# [Excerpted data]

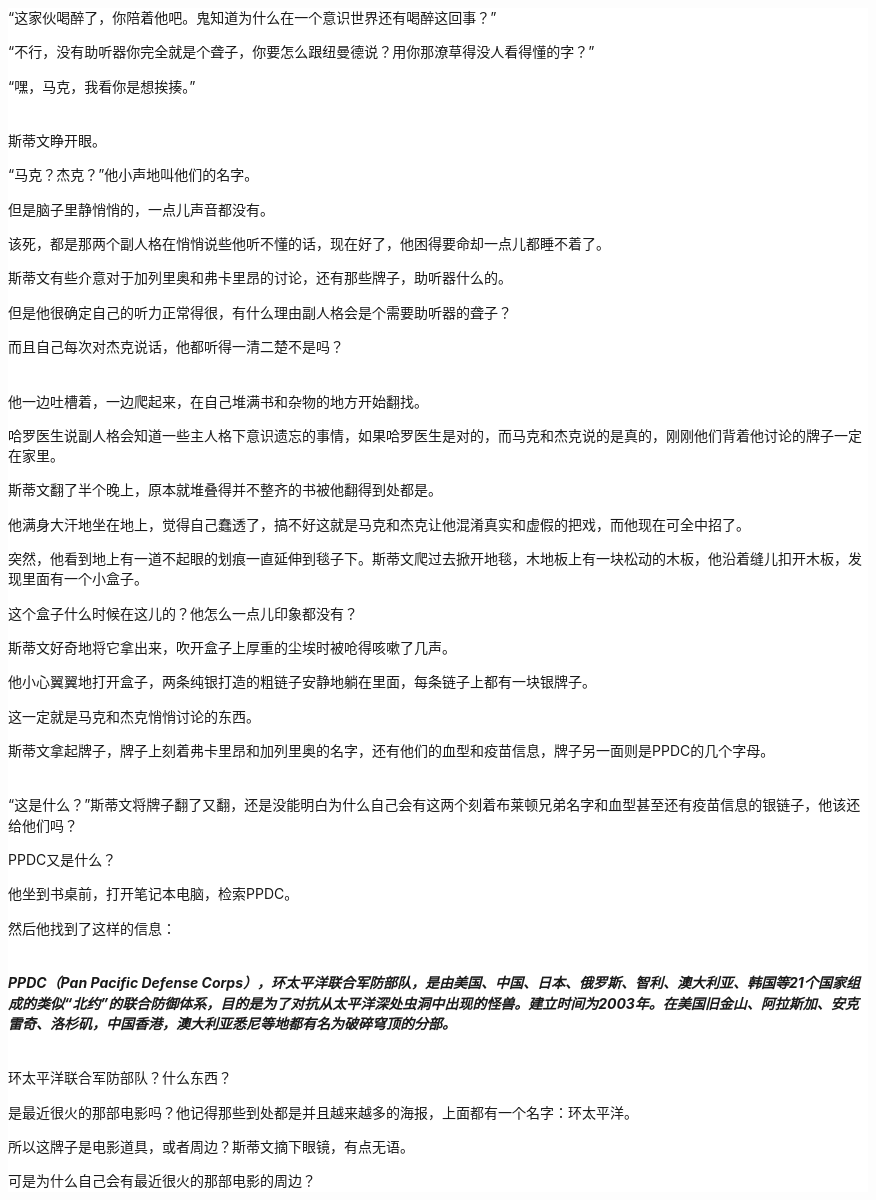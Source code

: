 “这家伙喝醉了，你陪着他吧。鬼知道为什么在一个意识世界还有喝醉这回事？”

“不行，没有助听器你完全就是个聋子，你要怎么跟纽曼德说？用你那潦草得没人看得懂的字？”

“嘿，马克，我看你是想挨揍。”
<br><br/>

斯蒂文睁开眼。

“马克？杰克？”他小声地叫他们的名字。

但是脑子里静悄悄的，一点儿声音都没有。

该死，都是那两个副人格在悄悄说些他听不懂的话，现在好了，他困得要命却一点儿都睡不着了。

斯蒂文有些介意对于加列里奥和弗卡里昂的讨论，还有那些牌子，助听器什么的。

但是他很确定自己的听力正常得很，有什么理由副人格会是个需要助听器的聋子？

而且自己每次对杰克说话，他都听得一清二楚不是吗？
<br><br/>

他一边吐槽着，一边爬起来，在自己堆满书和杂物的地方开始翻找。

哈罗医生说副人格会知道一些主人格下意识遗忘的事情，如果哈罗医生是对的，而马克和杰克说的是真的，刚刚他们背着他讨论的牌子一定在家里。

斯蒂文翻了半个晚上，原本就堆叠得并不整齐的书被他翻得到处都是。

他满身大汗地坐在地上，觉得自己蠢透了，搞不好这就是马克和杰克让他混淆真实和虚假的把戏，而他现在可全中招了。

突然，他看到地上有一道不起眼的划痕一直延伸到毯子下。斯蒂文爬过去掀开地毯，木地板上有一块松动的木板，他沿着缝儿扣开木板，发现里面有一个小盒子。

这个盒子什么时候在这儿的？他怎么一点儿印象都没有？

斯蒂文好奇地将它拿出来，吹开盒子上厚重的尘埃时被呛得咳嗽了几声。

他小心翼翼地打开盒子，两条纯银打造的粗链子安静地躺在里面，每条链子上都有一块银牌子。

这一定就是马克和杰克悄悄讨论的东西。

斯蒂文拿起牌子，牌子上刻着弗卡里昂和加列里奥的名字，还有他们的血型和疫苗信息，牌子另一面则是PPDC的几个字母。
<br><br/>

“这是什么？”斯蒂文将牌子翻了又翻，还是没能明白为什么自己会有这两个刻着布莱顿兄弟名字和血型甚至还有疫苗信息的银链子，他该还给他们吗？

PPDC又是什么？

他坐到书桌前，打开笔记本电脑，检索PPDC。

然后他找到了这样的信息：
<br><br/>

***PPDC（Pan Pacific Defense Corps），环太平洋联合军防部队，是由美国、中国、日本、俄罗斯、智利、澳大利亚、韩国等21个国家组成的类似“北约”的联合防御体系，目的是为了对抗从太平洋深处虫洞中出现的怪兽。建立时间为2003年。在美国旧金山、阿拉斯加、安克雷奇、洛杉矶，中国香港，澳大利亚悉尼等地都有名为破碎穹顶的分部。***
<br><br/>

环太平洋联合军防部队？什么东西？

是最近很火的那部电影吗？他记得那些到处都是并且越来越多的海报，上面都有一个名字：环太平洋。

所以这牌子是电影道具，或者周边？斯蒂文摘下眼镜，有点无语。

可是为什么自己会有最近很火的那部电影的周边？
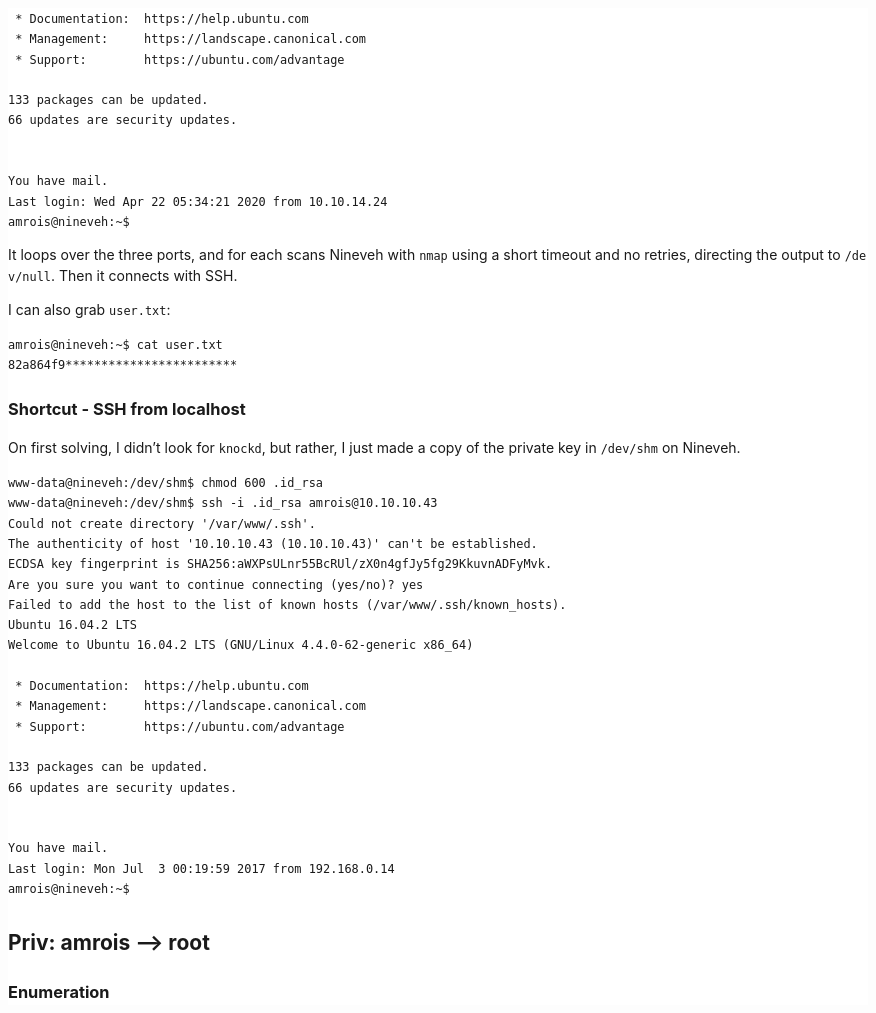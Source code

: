      * Documentation:  https://help.ubuntu.com
     * Management:     https://landscape.canonical.com
     * Support:        https://ubuntu.com/advantage
    
    133 packages can be updated.
    66 updates are security updates.
                                                                                                                                                                                                            
                                                                                                                                                                                                            
    You have mail.                                                                                                                                                                                          
    Last login: Wed Apr 22 05:34:21 2020 from 10.10.14.24                                                                                                                                                    
    amrois@nineveh:~$
    

It loops over the three ports, and for each scans Nineveh with `nmap` using a
short timeout and no retries, directing the output to `/dev/null`. Then it
connects with SSH.

I can also grab `user.txt`:

    
    
    amrois@nineveh:~$ cat user.txt 
    82a864f9************************
    

### Shortcut - SSH from localhost

On first solving, I didn’t look for `knockd`, but rather, I just made a copy
of the private key in `/dev/shm` on Nineveh.

    
    
    www-data@nineveh:/dev/shm$ chmod 600 .id_rsa
    www-data@nineveh:/dev/shm$ ssh -i .id_rsa amrois@10.10.10.43
    Could not create directory '/var/www/.ssh'. 
    The authenticity of host '10.10.10.43 (10.10.10.43)' can't be established.
    ECDSA key fingerprint is SHA256:aWXPsULnr55BcRUl/zX0n4gfJy5fg29KkuvnADFyMvk.
    Are you sure you want to continue connecting (yes/no)? yes
    Failed to add the host to the list of known hosts (/var/www/.ssh/known_hosts).
    Ubuntu 16.04.2 LTS
    Welcome to Ubuntu 16.04.2 LTS (GNU/Linux 4.4.0-62-generic x86_64)
    
     * Documentation:  https://help.ubuntu.com
     * Management:     https://landscape.canonical.com
     * Support:        https://ubuntu.com/advantage
    
    133 packages can be updated.
    66 updates are security updates.
    
    
    You have mail.
    Last login: Mon Jul  3 00:19:59 2017 from 192.168.0.14
    amrois@nineveh:~$
    

## Priv: amrois –> root

### Enumeration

# [Task prompt]
Keep only those lines of the records that hold "help", and return them.

# [Expected answer]
:      * Documentation:  https://help.ubuntu.com
     * Documentation:  https://help.ubuntu.com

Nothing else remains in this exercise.